Es motivo de curiosidad que el rey, después de invitar a la bodas a personas de cualquier clase y condición, esté poniendo objeción sobre la forma como habían de estar vestidos. Le dijo a uno de los convidados: “¿Amigo, como has entrado aquí, sino trae traje de boda?” (Mateo 22:12). Para entender esta posición, hemos de pasar a analizar cuál era el mensaje que Jesús quería transmitir. El vestido de boda representa la justicia de Cristo con que debemos revestirnos cuando aceptamos la fe; como dice el apóstol Pablo: “dejemos de hacer las cosas propias de la oscuridad y revistámonos de la luz, como un soldado se reviste de su armadura…revístanse ustedes del Señor Jesucristo, y no busquen satisfacer los deseo de la naturaleza humana” (Romanos 13:12-14).
El invitado que no estaba vestido para la ocasión, representa a los que no han tenido una fe verdadera en Cristo, y aunque han entrado en la casa de Dios con los demás invitados, no pueden sentarse a la mesa y disfrutar de los exquisitos manjares preparados, “porque no han lavado su ropa en la sangre del Cordero ” (Apocalipsis 22; 14); de ahí, que serán echados fuera, como dijo el rey en la parábola: “Átenlo de pies y manos y échenlo a la oscuridad de afuera. Entonces vendrá el llanto y la desesperación. Porque muchos son los llamados y pocos los escogidos” (Mateo 22:13-14).
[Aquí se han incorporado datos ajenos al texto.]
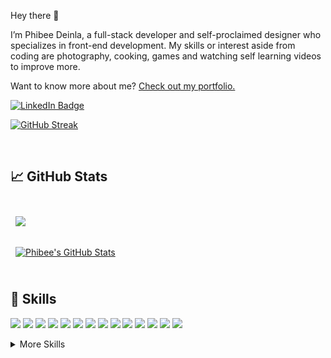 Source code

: Hey there 👋

I’m Phibee Deinla, a full-stack developer and self-proclaimed designer who specializes in front-end development. My skills or interest aside from coding are photography, cooking, games and watching self learning videos to improve more.

Want to know more about me? [Check out my portfolio.](https://pdeinla.fibilous.com/)

[![LinkedIn Badge](https://img.shields.io/badge/LinkedIn-Profile-informational?style=flat&logo=linkedin&logoColor=white&color=0D76A8)](https://www.linkedin.com/in/phibee-deinla-2a859a82/)

[![GitHub Streak](http://github-readme-streak-stats.herokuapp.com?user=Phibee&theme=radical)](https://git.io/streak-stats)

<br>

## &#x1f4c8; GitHub Stats

<br>

<a href="https://github.com/Phibee">
  <img align="center" style="margin:0.5rem" src="https://github-readme-stats.vercel.app/api/top-langs/?username=phibee&title_color=ffffff&text_color=c9cacc&icon_color=4AB197&bg_color=1A2B34" />
</a>

<br>
<br>
<a href="https://github.com/Phibee">
  <img align="center" style="margin:0.5rem" src="https://github-readme-stats.vercel.app/api?username=phibee&show_icons=true&line_height=27&include_all_commits=true&title_color=ffffff&text_color=c9cacc&icon_color=4AB097&bg_color=1A2B34" alt="Phibee's GitHub Stats" />
</a>

<br>
<br>

## 💼 Skills

![](https://img.shields.io/badge/Code-React-informational?style=flat&logo=react&logoColor=white&color=4AB197)
![](https://img.shields.io/badge/Code-Redux-informational?style=flat&logo=Redux&logoColor=white&color=4AB197)
![](https://img.shields.io/badge/Code-Vue-informational?style=flat&logo=Vue.js&logoColor=white&color=4AB197)
![](https://img.shields.io/badge/Code-Ionic-informational?style=flat&logo=ionic&logoColor=white&color=4AB197)
![](https://img.shields.io/badge/Code-Gatsby-informational?style=flat&logo=gatsby&logoColor=white&color=4AB197)
![](https://img.shields.io/badge/Code-JavaScript-informational?style=flat&logo=JavaScript&logoColor=white&color=4AB197)
![](https://img.shields.io/badge/Code-TypeScript-informational?style=flat&logo=TypeScript&logoColor=white&color=4AB197)
![](https://img.shields.io/badge/Code-CSharp-informational?style=flat&logo=c-sharp&logoColor=white&color=4AB197)
![](https://img.shields.io/badge/Code-.NET-informational?style=flat&logo=.net&logoColor=white&color=4AB197)
![](https://img.shields.io/badge/Code-GraphQL-informational?style=flat&logo=GraphQL&logoColor=white&color=4AB197)
![](https://img.shields.io/badge/Database-MongoDB-informational?style=flat&logo=MongoDB&logoColor=white&color=4AB197)
![](https://img.shields.io/badge/Database-MySQL-informational?style=flat&logo=MySQL&logoColor=white&color=4AB197)
![](https://img.shields.io/badge/Database-PostgreSQL-informational?style=flat&logo=PostgreSQL&logoColor=white&color=4AB197)
![](https://img.shields.io/badge/Database-Realm-informational?style=flat&logo=Realm&logoColor=white&color=4AB197)

<details>
<summary>More Skills</summary>
<br>

![](https://img.shields.io/badge/Style-Tailwind-informational?style=flat&logo=Tailwind-CSS&logoColor=white&color=4AB197)
![](https://img.shields.io/badge/Style-Sass-informational?style=flat&logo=Sass&logoColor=white&color=4AB197)
![](https://img.shields.io/badge/Style-CSS-informational?style=flat&logo=css3&logoColor=white&color=4AB197)
![](https://img.shields.io/badge/Style-Less-informational?style=flat&logo=Less&logoColor=white&color=4AB197)

![](https://img.shields.io/badge/Test-Jest-informational?style=flat&logo=jest&logoColor=white&color=4AB197)
![](https://img.shields.io/badge/Test-Mocha-informational?style=flat&logo=Mocha&logoColor=white&color=4AB197)

![](https://img.shields.io/badge/DevTools-VsCode-informational?style=flat&logo=visualstudiocode&logoColor=white&color=4AB197)
![](https://img.shields.io/badge/DevTools-Rider-informational?style=flat&logo=rider&logoColor=white&color=4AB197)

![](https://img.shields.io/badge/Tools-GitHub-informational?style=flat&logo=GitHub&logoColor=white&color=4AB197)
![](https://img.shields.io/badge/Tools-Heroku-informational?style=flat&logo=Heroku&logoColor=white&color=4AB197)
![](https://img.shields.io/badge/Tools-Docker-informational?style=flat&logo=docker&logoColor=white&color=4AB197)
![](https://img.shields.io/badge/Tools-AWS%20Amplify-informational?style=flat&logo=awsamplify&logoColor=white&color=4AB197)
![](https://img.shields.io/badge/Tools-NPM-informational?style=flat&logo=npm&logoColor=white&color=4AB197)
![](https://img.shields.io/badge/Tools-Webpack-informational?style=flat&logo=Webpack&logoColor=white&color=4AB197)
![](https://img.shields.io/badge/Tools-Postman-informational?style=flat&logo=Postman&logoColor=white&color=4AB197)
![](https://img.shields.io/badge/Tools-Insomnia-informational?style=flat&logo=Insomnia&logoColor=white&color=4AB197)

![](https://img.shields.io/badge/Designer-AdobeXD-informational?style=flat&logo=Adobe-XD&logoColor=white&color=4AB197)
![](https://img.shields.io/badge/Designer-Sketch-informational?style=flat&logo=Sketch&logoColor=white&color=4AB197)
![](https://img.shields.io/badge/Designer-Photoshop-informational?style=flat&logo=Adobe-Photoshop&logoColor=white&color=4AB197)
![](https://img.shields.io/badge/Designer-Illustrator-informational?style=flat&logo=Adobe-Illustrator&logoColor=white&color=4AB197)

</details>

<br />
La llamada de Dios es para todos; pero muchos oyen la invitación y de momento entran y les agrada el evangelio, pero no dan fruto de conversión, ni están dispuestos a entregar su vida por Cristo. Entran a la fiesta de bodas de Cristo a buscar sus bendiciones, pero no están preparados para quedarse con él y dar la vida como hermanos en señal del amor que él nos ha manifestado primero, y mucho menos a dejar que Dios sea todo en todo.
Aplicando esta parábola a nuestra propia existencia, hemos de hacernos conscientes que al igual que al pueblo judío Dios nos está invitando y dándonos todas las oportunidades posibles para que nos preparemos y subamos a su santa morada cargados de las obras buenas que necesariamente tienen que darse cuando de veras lo aceptamos a él como nuestro Señor y Salvador. La advertencia es para no descuidarnos, porque así como los judíos, que aunque beneficiarios del favor de Dios en el Antiguo Testamento, no dieron el fruto que Dios esperaba, y por eso fueron descalificados, así también nos puede suceder a nosotros. No seremos salvos por pertenecer a tal o cual iglesia, sino por hacer la voluntad de Dios. Si de verdad hemos creído y aceptado a Jesucristo organicemos nuestras vidas a la luz de los criterios del reino de Dios, mantengamos la comunión y dependencia total de él, cumpliendo las palabras del Apóstol a los filipenses: “Alégrense siempre en el Señor… No se aflijan por nada sino preséntenselo todo a él en oración; pídanle y denle gracias también. Así Dios les dará su paz, que es más grande de lo que el hombre puede entender; y esa paz cuidará sus corazones y sus pensamientos por medio de Cristo”.